We’re in a very jersey mood here at HOTSPROTSTAKES, first James pointed out some great deals on throwback jerseys to impress your friends, and now we’re here to list our favorite throwback jerseys that we don’t yet own.

The rules were simple. What throwback jersey that you don’t own do you want most, why, and why don’t you own it yet?

Here are our selections:

Ron – Muskegon Mohawks (IHL)

mohawks

I want this one because it was the hockey team in my hometown in the original International Hockey League from 1965 until 1984 when they were renamed. I never saw the team play (born in 1988), and they won only one championship in those 19 seasons, but it’s a very simple jersey with great colors and is just an overall look that you don’t see in this modern era.

The main reason I don’t have it is actually two reasons. One, that logo is…pretty racist and I’m not sure I’d feel comfortable wearing that in public unless it was at a game back in Muskegon. Second, the only place that offers it is a somewhat shady online site where it’s available for $40. I debate about ordering this up probably once a month, but can’t stomach spending $40 if it turns out to be a big dud or nothing like what they’re advertising.

James – Central Michigan bowl jersey

CMU

It’s going to be nigh on impossible to find this jersey, as it was a one-off look, but if there was one throwback jersey I would want in my collection, it would be this beauty right here. A perfect jersey outside of a few minor things that could be tweaked.

A unique look that hasn’t been replicated by any other team. The number font has a great inlay and the sleeve pattern is eye catching. I’m frankly offended this was never officially adopted.
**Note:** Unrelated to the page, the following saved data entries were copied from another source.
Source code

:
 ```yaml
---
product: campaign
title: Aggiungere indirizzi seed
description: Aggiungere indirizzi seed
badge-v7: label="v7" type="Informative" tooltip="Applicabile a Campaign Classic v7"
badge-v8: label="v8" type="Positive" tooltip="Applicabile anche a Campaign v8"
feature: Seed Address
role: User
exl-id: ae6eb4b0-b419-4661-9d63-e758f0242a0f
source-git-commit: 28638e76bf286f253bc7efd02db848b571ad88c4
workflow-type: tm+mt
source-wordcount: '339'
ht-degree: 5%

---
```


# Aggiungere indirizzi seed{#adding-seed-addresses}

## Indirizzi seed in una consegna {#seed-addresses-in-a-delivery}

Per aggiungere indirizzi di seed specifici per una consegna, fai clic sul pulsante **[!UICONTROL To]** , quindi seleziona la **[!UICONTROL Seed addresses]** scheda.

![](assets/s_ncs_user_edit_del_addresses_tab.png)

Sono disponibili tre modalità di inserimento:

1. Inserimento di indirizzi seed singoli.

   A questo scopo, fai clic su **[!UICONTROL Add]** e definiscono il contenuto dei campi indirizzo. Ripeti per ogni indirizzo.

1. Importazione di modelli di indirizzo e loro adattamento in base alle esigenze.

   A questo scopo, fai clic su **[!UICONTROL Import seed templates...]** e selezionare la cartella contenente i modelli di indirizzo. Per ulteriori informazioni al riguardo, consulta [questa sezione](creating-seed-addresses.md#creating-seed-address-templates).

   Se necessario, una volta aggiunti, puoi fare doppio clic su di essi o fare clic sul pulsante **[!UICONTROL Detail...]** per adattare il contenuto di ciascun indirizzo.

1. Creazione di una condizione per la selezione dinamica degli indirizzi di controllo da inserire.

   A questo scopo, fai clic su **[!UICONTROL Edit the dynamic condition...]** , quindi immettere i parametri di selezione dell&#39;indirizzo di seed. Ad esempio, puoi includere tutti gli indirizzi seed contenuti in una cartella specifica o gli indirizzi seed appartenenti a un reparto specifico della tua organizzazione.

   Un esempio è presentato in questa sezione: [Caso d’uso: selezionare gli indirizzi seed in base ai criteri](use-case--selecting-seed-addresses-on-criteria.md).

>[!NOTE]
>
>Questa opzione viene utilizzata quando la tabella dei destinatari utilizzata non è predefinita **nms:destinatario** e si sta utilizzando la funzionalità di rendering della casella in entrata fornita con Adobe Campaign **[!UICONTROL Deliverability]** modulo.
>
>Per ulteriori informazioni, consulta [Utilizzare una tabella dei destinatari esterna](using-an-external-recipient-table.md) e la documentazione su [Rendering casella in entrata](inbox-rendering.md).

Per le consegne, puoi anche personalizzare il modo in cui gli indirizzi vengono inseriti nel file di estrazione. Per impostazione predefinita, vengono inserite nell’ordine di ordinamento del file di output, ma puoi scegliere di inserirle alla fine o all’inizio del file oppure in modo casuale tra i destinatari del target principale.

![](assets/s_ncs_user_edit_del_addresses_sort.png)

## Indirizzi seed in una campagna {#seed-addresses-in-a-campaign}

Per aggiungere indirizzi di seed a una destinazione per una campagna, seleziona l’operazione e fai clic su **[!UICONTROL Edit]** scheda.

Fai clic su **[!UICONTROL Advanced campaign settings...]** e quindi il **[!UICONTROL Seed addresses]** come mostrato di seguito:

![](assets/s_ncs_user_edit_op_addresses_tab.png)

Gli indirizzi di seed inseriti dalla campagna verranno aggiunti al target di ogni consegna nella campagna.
Shawn – Buffalo Sabres red 3rd jersey

Sabres

The red dead Sabres jersey.

Hooooly mama look at her. This screams attention. Swords drawn, steaming mad buffalo head, and the word buffalo at the bottom. This is sick, plain and simple. You can hear players like Maxim Afinogenov scoring unbelievable goals, and players like Satan have his name properly pronounced Shuh-tan, but knowing with that color it should be pronounced say-tin.

As rare as it is striking, this beauty absolutely needs to be added to my small collection of jerseys. Unfortunately, it’s so hard to find, and so much more expensive when it is found. For a Sabres team that has identity as failures and is very, very, very poorly lost right now, changing something up to the likes of this would be a gimmick, but a dang good one.

I would love to see Kane or Eichel in these babies.